What Waiting for AI to Settle Is Quietly Costing You

Sitting out the AI cycle feels careful. It is a compounding cost, and the way out is to decide once on a platform you can never be locked into.

Technology
By Mark Choudhari · Jun 7, 2026 · 6 min read

While you wait for the dust to settle, the foundation compounds for everyone who already chose.
Made with Works

TL;DR

Waiting for AI to settle is not neutral. The foundation early movers chose compounds every month they run it, so a late starter falls behind a moving target, not a fixed line. The fix is two moves: decide once instead of re-evaluating every quarter, and pick a platform with no lock-in so the bet carries no downside.

In this article

Waiting for the dust to settle feels like the careful call. You are not refusing AI, you are being disciplined, holding off until the winners are clear and the price of being wrong drops. It is the most expensive form of patience a founder-led business can practice right now, and the reason is simple. The businesses that already chose are not standing still beside you. They are pulling away, because the foundation they picked gets stronger every month they run it.

How much does delaying AI adoption cost my business

Delaying AI has a real number, and almost nobody puts one on it. The cost of a decision deferred is what the product economist Don Reinertsen named Cost of Delay, the value lost for every month a thing waits. His central finding is that teams rarely quantify it: roughly 85% of product managers cannot name their own cost of delay, and intuitive estimates of it differ by as much as fifty to one. The waiting feels free precisely because the bill never arrives as an invoice.

Roughly 85% of product managers cannot name their own cost of delay, and intuitive estimates of it differ by as much as fifty to one.
Don Reinertsen, The Principles of Product Development Flow

For AI the deferred cost is worse than it looks, because the thing you are not building compounds for everyone who is. The competitive erosion is quiet at first and then steep. As one analysis of the wait-and-see stance puts it, best practices are a lagging indicator, they document someone else’s success, so the founder waiting for the playbook to be written is by definition waiting behind the people who wrote it. Early adopters improve their margins while late adopters spend theirs defending position, and the difference compounds.

Is the wait-and-see approach to AI actually safe

Wait-and-see feels safe because it frames the danger as choosing wrong. The real danger is not choosing at all, because indecision is the only option with a guaranteed cost. Every quarter spent evaluating is a quarter of compounding handed to whoever started, and unlike a tool you can switch, time you cannot get back.

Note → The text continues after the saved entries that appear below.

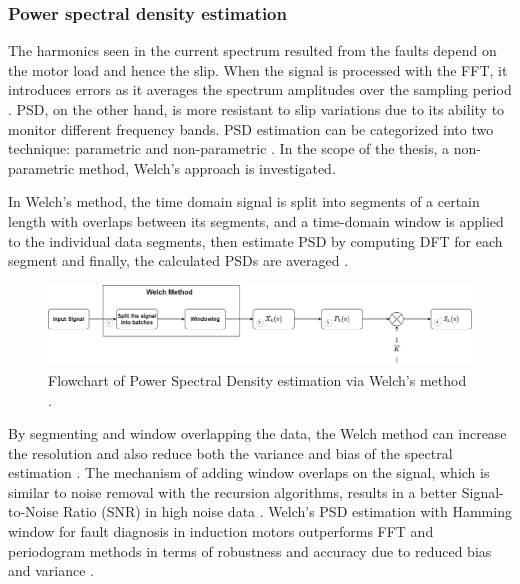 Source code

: \subsubsection{Power spectral density estimation}

The harmonics seen in the current spectrum resulted from the faults depend on the motor load and hence the slip. When the signal is processed with the FFT, it introduces errors as it averages the spectrum amplitudes over the sampling period \cite{cusidocusido2008fault,irvine2002introduction}. PSD, on the other hand, is more resistant to slip variations due to its ability to monitor different frequency bands. PSD estimation can be categorized into two technique: parametric and non-parametric \cite{zerdani2020inter,heydarzadeh2016gearbox}. In the scope of the thesis, a non-parametric method, Welch's approach is investigated.

In Welch's method, the time domain signal is split into segments of a certain length with overlaps between its segments, and a time-domain window is applied to the individual data segments, then estimate PSD by computing DFT for each segment and finally, the calculated PSDs are averaged \cite{jwo2021windowing,stoica2005spectral,schmid2012use}.

\begin{figure}[h]
	\centering
	\includegraphics[width=400pt,keepaspectratio=true]{./fig/welchdiagram.png}
	\caption{Flowchart of Power Spectral Density estimation via Welch's method \cite{jwo2021windowing}.}	
	\label{welchdiagram}
\end{figure}

By segmenting and window overlapping the data, the Welch method can increase the resolution and also reduce both the variance and bias of the spectral estimation \cite{stoica2005spectral,al2010advanced,zerdani2020inter}. The mechanism of adding window overlaps on the signal, which is similar to noise removal with the recursion algorithms, results in a better Signal-to-Noise Ratio (SNR) in high noise data \cite{jwo2021windowing,jin2020intelligent,irvine2002introduction}. Welch's PSD estimation with Hamming window for fault diagnosis in induction motors outperforms FFT and periodogram methods in terms of robustness and accuracy due to reduced bias and variance \cite{ayhan2003case}.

The honest counter-argument deserves a straight answer, because skipping it would just be more of the FOMO that started the problem. Being first is not automatically better. Most pioneers become also-rans, and fast followers often win by learning from the pioneers’ mistakes. That is true for a single product in a single market. It is less true for AI, because AI is not a static piece of software you buy late and catch up on. It is iterative, the more a business runs it the better its own data and habits get, and that creates a head start a latecomer cannot simply purchase. So the safe-sounding wait is safe only if you ignore that the thing you are waiting on keeps appreciating for the people who did not wait.

Why the gap between early and late movers keeps widening

The gap widens because the advantage is cumulative, not one-time. This is the part that breaks the old fast-follower safety net. With static software, a late buyer caught up by purchasing the same tool. With AI, the early mover has spent months training the system on their own context, building the habits, and accumulating the proprietary data you cannot buy back. One read of the divide puts it plainly: AI is exponential and self-reinforcing, and the gap between movers and waiters compounds toward a chasm rather than closing.

AI is not linear. It is exponential and self-reinforcing, and the divide between early movers and late ones deepens with a data moat.
TimeCraft Advisory, 2026

The reframe that matters for the decision is this. You are not behind a line that holds its place. You are behind a moving foundation. A line you can sprint to catch. A moving foundation gets further away the longer you stand still, which is why “we will catch up later” quietly stops being true somewhere in the second year of waiting.

Should I make the platform bet now or wait for things to settle

Make it now, with one condition that removes the risk. The reason founders wait is rational: the best model for a given job changes often, and nobody wants to commit to a loser. But that fear assumes the commitment is permanent. It does not have to be. The move is to pick a platform with no lock-in, so the bet is reversible, and then to stop re-opening it.

This is the resolution of the arc that runs underneath the whole AI journey, FOMO to Fatigue to Resolution. FOMO drove the spend. Fatigue is the accumulated weight of evaluating, configuring, and starting over. Resolution is the exit most founders were never shown, the moment the deciding stops being your job. You do not feel your way to it. You get there by making two moves the open web rarely names together.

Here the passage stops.